The Australian government has announced that military personnel who will stay in uniform after completing the three-year compulsory service will receive A$50,000 ($33,165), amid rising tensions between its ally the US and China.
Referring to a retention problem, Defense Minister Richard Marles said on Tuesday the bonus comes as the number of defense personnel was 3,400 below the positions funded.
Personnel who commit to the military for another three years after they complete their initial service will be eligible for the retention bonus.
“We have an issue in terms of making sure that we are recruiting the number of defense force personnel that we need,” Marles told reporters in Canberra.
The announcement comes days after a Defense Strategic Review found Australia’s defense posture was “not fit for purpose” amid rising rivalry between the US and China.
Marles said the review had made clear Australia’s defense posture “is no longer fit for purpose, by virtue of the complexity of the strategic circumstances that we face”.
“We’re now working through with a sense of controlled urgency to reshape our defense force,” he added.
The review released last week also recommended prioritizing long-range precision strike capability, domestic production of guided weapons, and diplomacy.
The recommendations came as the review said America was no longer the “unipolar leader of the Indo-Pacific”, and that intense competition between the US and China was defining the region, and that the major power competition had “potential for conflict”.
Relations between China and Australia have been strained since 2018 when Australia became the first country to ban Chinese telecom giant Huawei Technologies Co. from its 5G wireless networks.

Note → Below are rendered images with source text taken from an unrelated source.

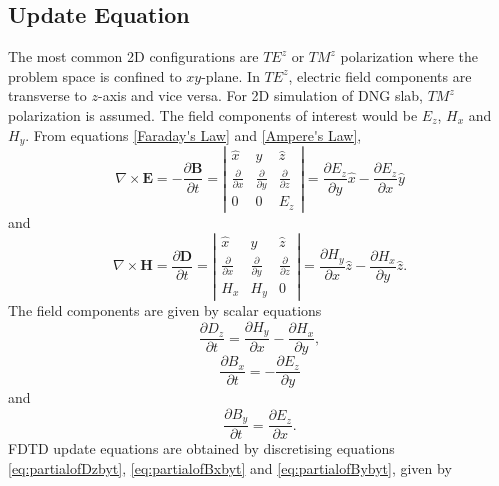 \subsection{Update Equation}
The most common 2D configurations are $TE^z$ or $TM^z$ polarization where the problem space is confined to $xy$-plane. In $TE^z$, electric field components are transverse to $z$-axis and vice versa. For 2D simulation of DNG slab, $TM^z$ polarization is assumed. The field components of interest would be $E_z$, $H_x$ and $H_y$. From equations \ref{Faraday's Law} and \ref{Ampere's Law},
\begin{equation}
\nabla \times \textbf{E} = -\dfrac{\partial \textbf{B}}{\partial t} = \left| \begin{array}{ccc} \hat{x} & \hat{y} & \hat{z} \\ \frac{\partial}{\partial x} & \frac{\partial}{\partial y} & \frac{\partial}{\partial z} \\ 0 & 0 & E_z \end{array} \right| = \dfrac{\partial E_z}{\partial y} \hat{x} - \dfrac{\partial E_z}{\partial x} \hat{y}
\label{eq:Faraday'sLawExpansionTMz}
\end{equation}
and
\begin{equation}
\nabla \times \textbf{H} = \dfrac{\partial \textbf{D}}{\partial t} = \left| \begin{array}{ccc} \hat{x} & \hat{y} & \hat{z} \\ \frac{\partial}{\partial x} & \frac{\partial}{\partial y} & \frac{\partial}{\partial z} \\ H_x & H_y & 0 \end{array} \right| = \dfrac{\partial H_y}{\partial x} \hat{z} - \dfrac{\partial H_x}{\partial y} \hat{z}.
\label{eq:Ampere'sLawExpansionTMz}
\end{equation}
The field components are given by scalar equations
\begin{equation}
\dfrac{\partial D_z}{\partial t} = \dfrac{\partial H_y}{\partial x} - \dfrac{\partial H_x}{\partial y},
\label{eq:partialofDzbyt}
\end{equation}
\begin{equation}
\dfrac{\partial B_x}{\partial t} = -\dfrac{\partial E_z}{\partial y}
\label{eq:partialofBxbyt}
\end{equation}
and
\begin{equation}
\dfrac{\partial B_y}{\partial t} = \dfrac{\partial E_z}{\partial x}.
\label{eq:partialofBybyt}
\end{equation}
FDTD update equations are obtained by discretising equations \ref{eq:partialofDzbyt}, \ref{eq:partialofBxbyt} and \ref{eq:partialofBybyt}, given by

Ties with Beijing got even worse during the COVID-19 pandemic after Australia called for a probe into the origins of the coronavirus, toeing the line of US leaders.
The growing Chinese influence in the Pacific has also added to the intense rivalry between the two sides, especially China’s security cooperation with Solomon Islands government.
Amid a long rivalry with China, Australia has in the past, along with Japan, joined provocative maneuvers by the US in the South China Sea in the Pacific Ocean.
Beijing claims sovereignty over nearly all of the South China Sea. Many regional countries, including Vietnam, the Philippines, and Malaysia, are involved in territorial disputes with China in the South China Sea. Australia, however, is not among them.